The Sand Sifting Goby can make a great addition to any tank. Not only are Sand Sifting Gobies beautiful, but they are also highly entertaining to watch with their habit of sifting through the sand. There are several different types of Sand Sifting Gobies, and this article will give you a brief overview of most of them. Keep reading if you are interested in adding some Sand Sifting Gobies to your tank today.

A Sand Sifting Goby is a saltwater species of fish. They get their name from their habit of sifting through sand in order to eat. They eat through the sand, swallowing any food they get and expelling the sand through their fins. We will cover several types of Sand Sifting Gobies: Yellow Watchman Gobies, Orange Spotted Gobies, Diamond Sleeper Gobies, Bluefin Watchman Gobies, Decorated Gobies, and many other species of Gobies.

Sand Sifting Goby
Sand Sifting Goby

Why are Sand Sifting Goby beneficial to Aquariums?

Sand Sifting Gobies are actually very helpful in most tanks. This is because they aerate the substrate when they sift through the sand, looking for food. Aerating the substrate releases toxic gases; this is very important for deep sand beds where those gases could get trapped. They also eat any uneaten food left in the substrate, which helps regulate the water parameters.

Sand Sifting Goby Care

Caring for a Sand Sifting Goby isn’t one size fits all., Each different species of Sand Sifting Gobies requires its own tank parameters and setup. Although, most Sand Sifting Gobies are a bit similar.
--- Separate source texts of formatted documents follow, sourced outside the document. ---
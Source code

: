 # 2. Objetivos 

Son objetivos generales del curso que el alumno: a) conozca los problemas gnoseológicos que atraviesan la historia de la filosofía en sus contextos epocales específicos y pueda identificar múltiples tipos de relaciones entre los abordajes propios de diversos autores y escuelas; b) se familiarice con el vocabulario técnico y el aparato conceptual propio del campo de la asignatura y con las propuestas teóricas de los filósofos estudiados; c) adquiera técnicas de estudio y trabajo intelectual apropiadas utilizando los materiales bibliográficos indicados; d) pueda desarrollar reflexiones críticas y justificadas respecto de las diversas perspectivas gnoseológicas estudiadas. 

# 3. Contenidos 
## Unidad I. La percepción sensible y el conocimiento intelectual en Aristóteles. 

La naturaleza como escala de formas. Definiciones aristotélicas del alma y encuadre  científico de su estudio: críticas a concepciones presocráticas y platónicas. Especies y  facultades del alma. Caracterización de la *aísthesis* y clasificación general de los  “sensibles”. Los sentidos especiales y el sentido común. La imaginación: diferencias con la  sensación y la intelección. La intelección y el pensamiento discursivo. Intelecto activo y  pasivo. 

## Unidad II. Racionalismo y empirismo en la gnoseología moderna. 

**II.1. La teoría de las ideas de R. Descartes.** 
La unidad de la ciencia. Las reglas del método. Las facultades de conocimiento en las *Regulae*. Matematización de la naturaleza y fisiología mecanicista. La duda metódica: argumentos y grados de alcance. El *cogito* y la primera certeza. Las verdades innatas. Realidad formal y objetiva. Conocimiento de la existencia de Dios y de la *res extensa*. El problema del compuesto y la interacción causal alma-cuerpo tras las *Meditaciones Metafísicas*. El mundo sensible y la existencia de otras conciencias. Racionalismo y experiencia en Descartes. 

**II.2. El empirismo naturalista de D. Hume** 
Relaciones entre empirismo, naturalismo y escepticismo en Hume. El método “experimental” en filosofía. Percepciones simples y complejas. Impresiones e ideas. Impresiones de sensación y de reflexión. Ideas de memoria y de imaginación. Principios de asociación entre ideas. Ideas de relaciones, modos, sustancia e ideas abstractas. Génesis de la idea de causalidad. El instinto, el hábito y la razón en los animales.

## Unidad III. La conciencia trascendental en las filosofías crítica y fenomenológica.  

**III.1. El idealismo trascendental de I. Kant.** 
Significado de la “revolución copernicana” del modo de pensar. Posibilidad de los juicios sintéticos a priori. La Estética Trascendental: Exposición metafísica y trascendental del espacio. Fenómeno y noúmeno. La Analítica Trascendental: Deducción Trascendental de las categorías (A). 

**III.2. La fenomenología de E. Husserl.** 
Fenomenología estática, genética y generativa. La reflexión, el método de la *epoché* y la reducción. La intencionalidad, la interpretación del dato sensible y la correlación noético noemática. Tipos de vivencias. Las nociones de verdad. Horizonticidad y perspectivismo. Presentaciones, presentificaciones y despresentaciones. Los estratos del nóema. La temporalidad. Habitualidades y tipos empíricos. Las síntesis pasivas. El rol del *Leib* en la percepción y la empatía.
Continue reading for a general overview of every aspect you need to consider when setting a tank for a Sand Sifting Goby.

Sand Sifting Goby Temperature

Temperature is an important parameter to consider when setting up a tank, as the wrong temperature can impact the species in your tank. A good temperature range for most Sand Sifting Gobies is between 72 and 78 degrees Fahrenheit. You’ll likely need a heater to ensure your tank stays within that range.

Sand Sifting Goby pH

When you’re setting up a tank, you want it to emulate the native habitats of the species contained within. But since there are many different species of Sand Sifting Gobies, you want to make sure you plan on having a general pH to ensure all the species are content. A general pH level of a tank that includes Sand Sifting Gobies should be between 8.1 – 8.5. If you check the water regularly, you can ensure that you catch any slight fluctuations in pH levels before they become a much bigger problem.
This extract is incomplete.